What you are asked to do
Please reproduce the data in full, exactly as it stands.

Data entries
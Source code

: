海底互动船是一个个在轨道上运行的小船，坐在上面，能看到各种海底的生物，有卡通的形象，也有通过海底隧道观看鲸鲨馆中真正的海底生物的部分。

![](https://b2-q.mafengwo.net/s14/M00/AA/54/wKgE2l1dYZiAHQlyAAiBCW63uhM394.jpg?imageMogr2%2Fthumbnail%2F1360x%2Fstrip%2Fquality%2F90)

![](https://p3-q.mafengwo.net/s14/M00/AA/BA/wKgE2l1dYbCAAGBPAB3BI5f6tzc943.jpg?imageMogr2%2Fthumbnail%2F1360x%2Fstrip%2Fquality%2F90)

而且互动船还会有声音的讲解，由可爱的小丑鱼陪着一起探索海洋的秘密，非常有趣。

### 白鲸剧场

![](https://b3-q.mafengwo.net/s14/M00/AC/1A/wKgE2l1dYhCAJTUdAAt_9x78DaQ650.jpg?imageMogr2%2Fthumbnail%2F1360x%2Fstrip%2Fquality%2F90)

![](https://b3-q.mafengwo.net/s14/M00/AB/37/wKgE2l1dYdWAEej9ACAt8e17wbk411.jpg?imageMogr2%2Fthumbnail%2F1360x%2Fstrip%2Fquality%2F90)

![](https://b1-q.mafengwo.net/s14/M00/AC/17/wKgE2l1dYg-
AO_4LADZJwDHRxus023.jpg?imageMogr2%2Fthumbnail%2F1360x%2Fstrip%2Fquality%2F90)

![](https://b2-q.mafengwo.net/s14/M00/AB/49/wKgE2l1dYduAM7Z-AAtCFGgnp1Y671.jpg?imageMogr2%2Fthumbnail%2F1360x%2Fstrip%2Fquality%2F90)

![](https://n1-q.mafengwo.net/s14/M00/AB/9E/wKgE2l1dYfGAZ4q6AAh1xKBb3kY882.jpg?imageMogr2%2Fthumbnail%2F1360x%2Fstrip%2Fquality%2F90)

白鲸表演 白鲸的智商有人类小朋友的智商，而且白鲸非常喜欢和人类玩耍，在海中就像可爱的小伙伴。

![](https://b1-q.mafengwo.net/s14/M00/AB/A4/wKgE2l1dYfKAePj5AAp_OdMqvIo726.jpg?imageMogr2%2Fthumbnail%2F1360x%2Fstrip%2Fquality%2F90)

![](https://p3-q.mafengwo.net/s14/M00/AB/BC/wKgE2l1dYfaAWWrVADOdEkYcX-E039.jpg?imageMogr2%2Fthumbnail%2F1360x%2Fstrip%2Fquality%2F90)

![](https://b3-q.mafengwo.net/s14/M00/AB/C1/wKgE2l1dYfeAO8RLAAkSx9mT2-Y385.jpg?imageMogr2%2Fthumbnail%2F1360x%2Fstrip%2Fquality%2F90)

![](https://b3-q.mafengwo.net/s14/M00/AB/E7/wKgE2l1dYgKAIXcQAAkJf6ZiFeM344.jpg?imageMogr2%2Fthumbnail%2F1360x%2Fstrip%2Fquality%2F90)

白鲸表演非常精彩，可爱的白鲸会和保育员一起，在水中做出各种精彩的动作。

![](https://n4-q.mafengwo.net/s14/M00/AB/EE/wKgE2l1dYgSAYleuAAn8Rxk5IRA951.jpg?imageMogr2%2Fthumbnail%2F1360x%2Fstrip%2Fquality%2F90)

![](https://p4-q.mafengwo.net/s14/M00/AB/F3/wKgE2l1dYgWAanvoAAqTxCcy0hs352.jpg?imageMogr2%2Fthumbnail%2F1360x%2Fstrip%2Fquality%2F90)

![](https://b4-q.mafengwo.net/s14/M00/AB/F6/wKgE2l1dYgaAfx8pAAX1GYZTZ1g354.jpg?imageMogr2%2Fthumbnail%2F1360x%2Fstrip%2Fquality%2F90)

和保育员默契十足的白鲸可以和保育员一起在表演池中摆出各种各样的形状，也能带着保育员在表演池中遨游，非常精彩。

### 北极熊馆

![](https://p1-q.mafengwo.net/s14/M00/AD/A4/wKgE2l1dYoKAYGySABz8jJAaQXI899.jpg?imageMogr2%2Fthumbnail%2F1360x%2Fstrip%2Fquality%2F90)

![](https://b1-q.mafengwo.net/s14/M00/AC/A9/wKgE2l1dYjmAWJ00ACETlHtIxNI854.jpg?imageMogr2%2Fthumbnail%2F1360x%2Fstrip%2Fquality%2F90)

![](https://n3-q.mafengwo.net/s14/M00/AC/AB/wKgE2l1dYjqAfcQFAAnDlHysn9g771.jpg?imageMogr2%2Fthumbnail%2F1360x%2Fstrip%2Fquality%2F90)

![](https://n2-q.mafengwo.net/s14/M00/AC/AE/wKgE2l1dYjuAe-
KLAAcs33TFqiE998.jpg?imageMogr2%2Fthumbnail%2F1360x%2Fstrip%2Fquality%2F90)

Exercise response
Source code

:海底互动船是一个个在轨道上运行的小船，坐在上面，能看到各种海底的生物，有卡通的形象，也有通过海底隧道观看鲸鲨馆中真正的海底生物的部分。

![](https://b2-q.mafengwo.net/s14/M00/AA/54/wKgE2l1dYZiAHQlyAAiBCW63uhM394.jpg?imageMogr2%2Fthumbnail%2F1360x%2Fstrip%2Fquality%2F90)

![](https://p3-q.mafengwo.net/s14/M00/AA/BA/wKgE2l1dYbCAAGBPAB3BI5f6tzc943.jpg?imageMogr2%2Fthumbnail%2F1360x%2Fstrip%2Fquality%2F90)

而且互动船还会有声音的讲解，由可爱的小丑鱼陪着一起探索海洋的秘密，非常有趣。

### 白鲸剧场

![](https://b3-q.mafengwo.net/s14/M00/AC/1A/wKgE2l1dYhCAJTUdAAt_9x78DaQ650.jpg?imageMogr2%2Fthumbnail%2F1360x%2Fstrip%2Fquality%2F90)

![](https://b3-q.mafengwo.net/s14/M00/AB/37/wKgE2l1dYdWAEej9ACAt8e17wbk411.jpg?imageMogr2%2Fthumbnail%2F1360x%2Fstrip%2Fquality%2F90)

![](https://b1-q.mafengwo.net/s14/M00/AC/17/wKgE2l1dYg-
AO_4LADZJwDHRxus023.jpg?imageMogr2%2Fthumbnail%2F1360x%2Fstrip%2Fquality%2F90)

![](https://b2-q.mafengwo.net/s14/M00/AB/49/wKgE2l1dYduAM7Z-AAtCFGgnp1Y671.jpg?imageMogr2%2Fthumbnail%2F1360x%2Fstrip%2Fquality%2F90)

![](https://n1-q.mafengwo.net/s14/M00/AB/9E/wKgE2l1dYfGAZ4q6AAh1xKBb3kY882.jpg?imageMogr2%2Fthumbnail%2F1360x%2Fstrip%2Fquality%2F90)

白鲸表演 白鲸的智商有人类小朋友的智商，而且白鲸非常喜欢和人类玩耍，在海中就像可爱的小伙伴。

![](https://b1-q.mafengwo.net/s14/M00/AB/A4/wKgE2l1dYfKAePj5AAp_OdMqvIo726.jpg?imageMogr2%2Fthumbnail%2F1360x%2Fstrip%2Fquality%2F90)

![](https://p3-q.mafengwo.net/s14/M00/AB/BC/wKgE2l1dYfaAWWrVADOdEkYcX-E039.jpg?imageMogr2%2Fthumbnail%2F1360x%2Fstrip%2Fquality%2F90)

![](https://b3-q.mafengwo.net/s14/M00/AB/C1/wKgE2l1dYfeAO8RLAAkSx9mT2-Y385.jpg?imageMogr2%2Fthumbnail%2F1360x%2Fstrip%2Fquality%2F90)

![](https://b3-q.mafengwo.net/s14/M00/AB/E7/wKgE2l1dYgKAIXcQAAkJf6ZiFeM344.jpg?imageMogr2%2Fthumbnail%2F1360x%2Fstrip%2Fquality%2F90)

白鲸表演非常精彩，可爱的白鲸会和保育员一起，在水中做出各种精彩的动作。

![](https://n4-q.mafengwo.net/s14/M00/AB/EE/wKgE2l1dYgSAYleuAAn8Rxk5IRA951.jpg?imageMogr2%2Fthumbnail%2F1360x%2Fstrip%2Fquality%2F90)

![](https://p4-q.mafengwo.net/s14/M00/AB/F3/wKgE2l1dYgWAanvoAAqTxCcy0hs352.jpg?imageMogr2%2Fthumbnail%2F1360x%2Fstrip%2Fquality%2F90)

![](https://b4-q.mafengwo.net/s14/M00/AB/F6/wKgE2l1dYgaAfx8pAAX1GYZTZ1g354.jpg?imageMogr2%2Fthumbnail%2F1360x%2Fstrip%2Fquality%2F90)

和保育员默契十足的白鲸可以和保育员一起在表演池中摆出各种各样的形状，也能带着保育员在表演池中遨游，非常精彩。

### 北极熊馆

![](https://p1-q.mafengwo.net/s14/M00/AD/A4/wKgE2l1dYoKAYGySABz8jJAaQXI899.jpg?imageMogr2%2Fthumbnail%2F1360x%2Fstrip%2Fquality%2F90)

![](https://b1-q.mafengwo.net/s14/M00/AC/A9/wKgE2l1dYjmAWJ00ACETlHtIxNI854.jpg?imageMogr2%2Fthumbnail%2F1360x%2Fstrip%2Fquality%2F90)

![](https://n3-q.mafengwo.net/s14/M00/AC/AB/wKgE2l1dYjqAfcQFAAnDlHysn9g771.jpg?imageMogr2%2Fthumbnail%2F1360x%2Fstrip%2Fquality%2F90)

![](https://n2-q.mafengwo.net/s14/M00/AC/AE/wKgE2l1dYjuAe-
KLAAcs33TFqiE998.jpg?imageMogr2%2Fthumbnail%2F1360x%2Fstrip%2Fquality%2F90)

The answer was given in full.